Data to examine:

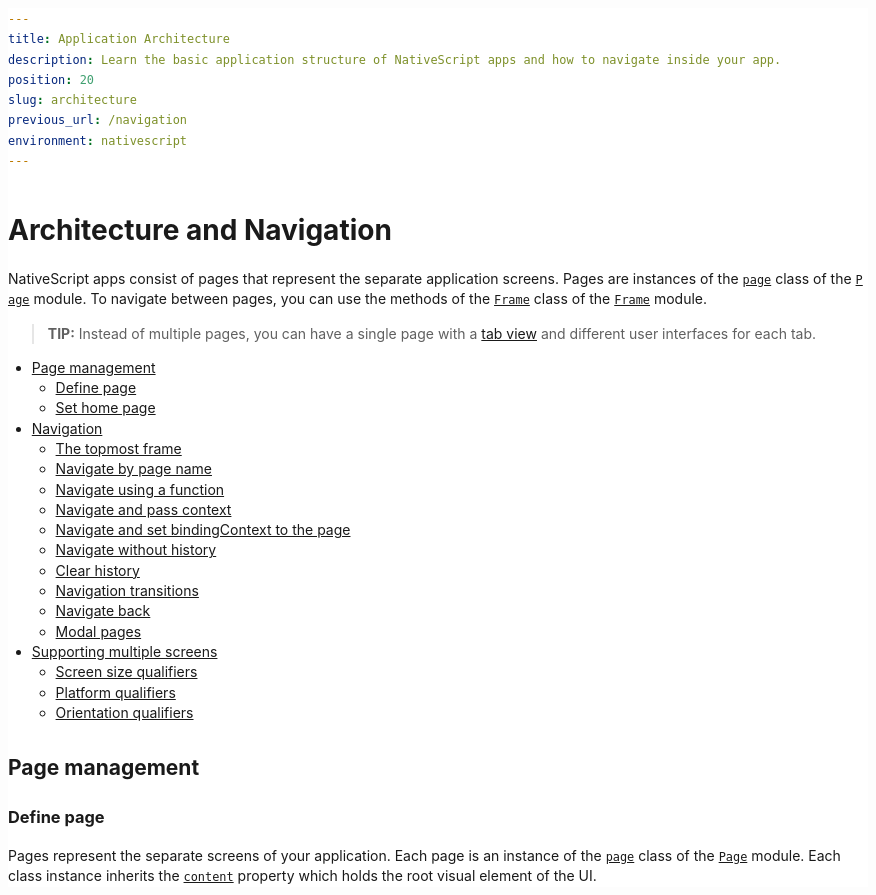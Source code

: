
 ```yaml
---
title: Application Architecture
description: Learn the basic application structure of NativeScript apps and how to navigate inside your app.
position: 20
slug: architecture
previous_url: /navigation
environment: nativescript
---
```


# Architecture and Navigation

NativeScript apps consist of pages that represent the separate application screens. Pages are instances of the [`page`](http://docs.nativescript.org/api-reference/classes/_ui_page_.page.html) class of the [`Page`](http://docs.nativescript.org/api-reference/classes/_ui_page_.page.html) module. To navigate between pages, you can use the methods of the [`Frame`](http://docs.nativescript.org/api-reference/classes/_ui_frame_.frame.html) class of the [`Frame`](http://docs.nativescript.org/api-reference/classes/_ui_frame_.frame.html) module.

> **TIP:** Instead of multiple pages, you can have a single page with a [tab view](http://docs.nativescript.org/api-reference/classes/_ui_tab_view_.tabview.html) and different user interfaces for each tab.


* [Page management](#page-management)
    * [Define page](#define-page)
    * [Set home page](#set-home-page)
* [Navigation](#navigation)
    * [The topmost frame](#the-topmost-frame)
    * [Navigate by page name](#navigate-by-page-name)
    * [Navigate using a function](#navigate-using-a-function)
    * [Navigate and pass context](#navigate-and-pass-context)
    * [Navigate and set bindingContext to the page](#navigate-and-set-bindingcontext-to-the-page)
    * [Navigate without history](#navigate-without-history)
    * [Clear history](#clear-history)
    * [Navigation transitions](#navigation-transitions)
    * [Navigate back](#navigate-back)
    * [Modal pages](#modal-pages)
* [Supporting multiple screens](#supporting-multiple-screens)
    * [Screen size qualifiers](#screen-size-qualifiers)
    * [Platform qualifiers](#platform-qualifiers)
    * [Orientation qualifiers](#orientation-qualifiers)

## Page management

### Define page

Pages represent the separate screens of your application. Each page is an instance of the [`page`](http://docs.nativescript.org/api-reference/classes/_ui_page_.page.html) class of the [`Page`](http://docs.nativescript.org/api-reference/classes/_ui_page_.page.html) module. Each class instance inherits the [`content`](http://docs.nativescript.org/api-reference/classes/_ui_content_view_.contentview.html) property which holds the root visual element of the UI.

Exercise prompt:
Restate each line from the start of the listing through the line bearing "# Architecture and Navigation" word for word. Drop the pictures.

Answer:
Source code

:
 ```yaml
---
title: Application Architecture
description: Learn the basic application structure of NativeScript apps and how to navigate inside your app.
position: 20
slug: architecture
previous_url: /navigation
environment: nativescript
---
```


# Architecture and Navigation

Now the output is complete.